→ **Saved entries**:

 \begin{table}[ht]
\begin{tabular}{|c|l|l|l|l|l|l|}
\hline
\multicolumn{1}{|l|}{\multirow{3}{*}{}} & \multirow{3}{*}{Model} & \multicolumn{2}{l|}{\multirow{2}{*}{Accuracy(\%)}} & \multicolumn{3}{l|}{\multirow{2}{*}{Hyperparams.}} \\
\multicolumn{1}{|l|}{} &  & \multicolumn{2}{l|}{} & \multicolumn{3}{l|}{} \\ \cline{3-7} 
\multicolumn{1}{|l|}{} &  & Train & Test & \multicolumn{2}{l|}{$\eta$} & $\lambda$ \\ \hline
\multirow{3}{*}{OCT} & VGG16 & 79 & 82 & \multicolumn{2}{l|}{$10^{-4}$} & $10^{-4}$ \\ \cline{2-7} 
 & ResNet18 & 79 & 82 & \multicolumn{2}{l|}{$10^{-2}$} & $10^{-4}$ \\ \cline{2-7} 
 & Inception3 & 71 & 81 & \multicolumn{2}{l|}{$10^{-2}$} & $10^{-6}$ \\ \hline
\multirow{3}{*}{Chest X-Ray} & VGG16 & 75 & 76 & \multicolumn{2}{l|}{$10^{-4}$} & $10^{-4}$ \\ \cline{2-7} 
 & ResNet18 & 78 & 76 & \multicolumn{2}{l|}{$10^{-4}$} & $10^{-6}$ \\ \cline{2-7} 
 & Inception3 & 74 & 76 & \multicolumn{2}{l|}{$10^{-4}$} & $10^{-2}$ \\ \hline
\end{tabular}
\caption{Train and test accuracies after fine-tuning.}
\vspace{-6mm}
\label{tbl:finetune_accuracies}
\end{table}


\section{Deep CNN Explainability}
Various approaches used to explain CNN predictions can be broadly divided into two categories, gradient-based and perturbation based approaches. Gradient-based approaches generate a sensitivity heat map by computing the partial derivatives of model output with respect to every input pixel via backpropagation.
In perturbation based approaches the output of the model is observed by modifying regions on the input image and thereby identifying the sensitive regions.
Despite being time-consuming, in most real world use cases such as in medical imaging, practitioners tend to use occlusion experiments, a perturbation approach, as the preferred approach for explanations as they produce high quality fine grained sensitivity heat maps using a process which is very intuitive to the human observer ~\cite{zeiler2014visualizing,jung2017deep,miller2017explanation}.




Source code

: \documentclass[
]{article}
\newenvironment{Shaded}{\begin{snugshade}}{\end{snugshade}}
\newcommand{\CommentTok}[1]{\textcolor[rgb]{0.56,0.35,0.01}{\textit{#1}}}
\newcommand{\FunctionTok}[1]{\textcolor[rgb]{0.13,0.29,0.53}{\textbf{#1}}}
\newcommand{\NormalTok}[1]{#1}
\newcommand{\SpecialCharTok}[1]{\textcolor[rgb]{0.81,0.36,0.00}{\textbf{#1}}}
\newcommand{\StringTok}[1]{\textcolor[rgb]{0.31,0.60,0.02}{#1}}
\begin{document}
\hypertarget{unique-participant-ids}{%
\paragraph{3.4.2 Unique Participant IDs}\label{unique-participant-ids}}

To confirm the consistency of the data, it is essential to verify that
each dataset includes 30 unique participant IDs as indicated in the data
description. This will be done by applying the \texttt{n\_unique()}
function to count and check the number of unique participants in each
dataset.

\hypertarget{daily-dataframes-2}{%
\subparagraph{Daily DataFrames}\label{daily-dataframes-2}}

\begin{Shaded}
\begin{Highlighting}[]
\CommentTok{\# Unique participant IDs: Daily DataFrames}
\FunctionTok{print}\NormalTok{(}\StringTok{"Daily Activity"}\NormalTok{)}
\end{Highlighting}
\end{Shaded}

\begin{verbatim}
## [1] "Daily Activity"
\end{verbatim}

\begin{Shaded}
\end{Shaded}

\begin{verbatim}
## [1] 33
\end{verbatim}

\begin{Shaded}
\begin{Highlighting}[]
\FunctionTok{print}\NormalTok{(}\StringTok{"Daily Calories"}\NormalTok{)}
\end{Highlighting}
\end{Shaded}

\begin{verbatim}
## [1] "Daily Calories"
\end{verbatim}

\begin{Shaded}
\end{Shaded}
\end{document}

→ **Activity**: Please return the lines above that run from the line containing "Despite being time-consuming, in" to the line containing "To confirm the", inclusive, exactly and with no other lines.

→ **Result of this task**:
Despite being time-consuming, in most real world use cases such as in medical imaging, practitioners tend to use occlusion experiments, a perturbation approach, as the preferred approach for explanations as they produce high quality fine grained sensitivity heat maps using a process which is very intuitive to the human observer ~\cite{zeiler2014visualizing,jung2017deep,miller2017explanation}.




Source code

: \documentclass[
]{article}
\newenvironment{Shaded}{\begin{snugshade}}{\end{snugshade}}
\newcommand{\CommentTok}[1]{\textcolor[rgb]{0.56,0.35,0.01}{\textit{#1}}}
\newcommand{\FunctionTok}[1]{\textcolor[rgb]{0.13,0.29,0.53}{\textbf{#1}}}
\newcommand{\NormalTok}[1]{#1}
\newcommand{\SpecialCharTok}[1]{\textcolor[rgb]{0.81,0.36,0.00}{\textbf{#1}}}
\newcommand{\StringTok}[1]{\textcolor[rgb]{0.31,0.60,0.02}{#1}}
\begin{document}
\hypertarget{unique-participant-ids}{%
\paragraph{3.4.2 Unique Participant IDs}\label{unique-participant-ids}}

To confirm the consistency of the data, it is essential to verify that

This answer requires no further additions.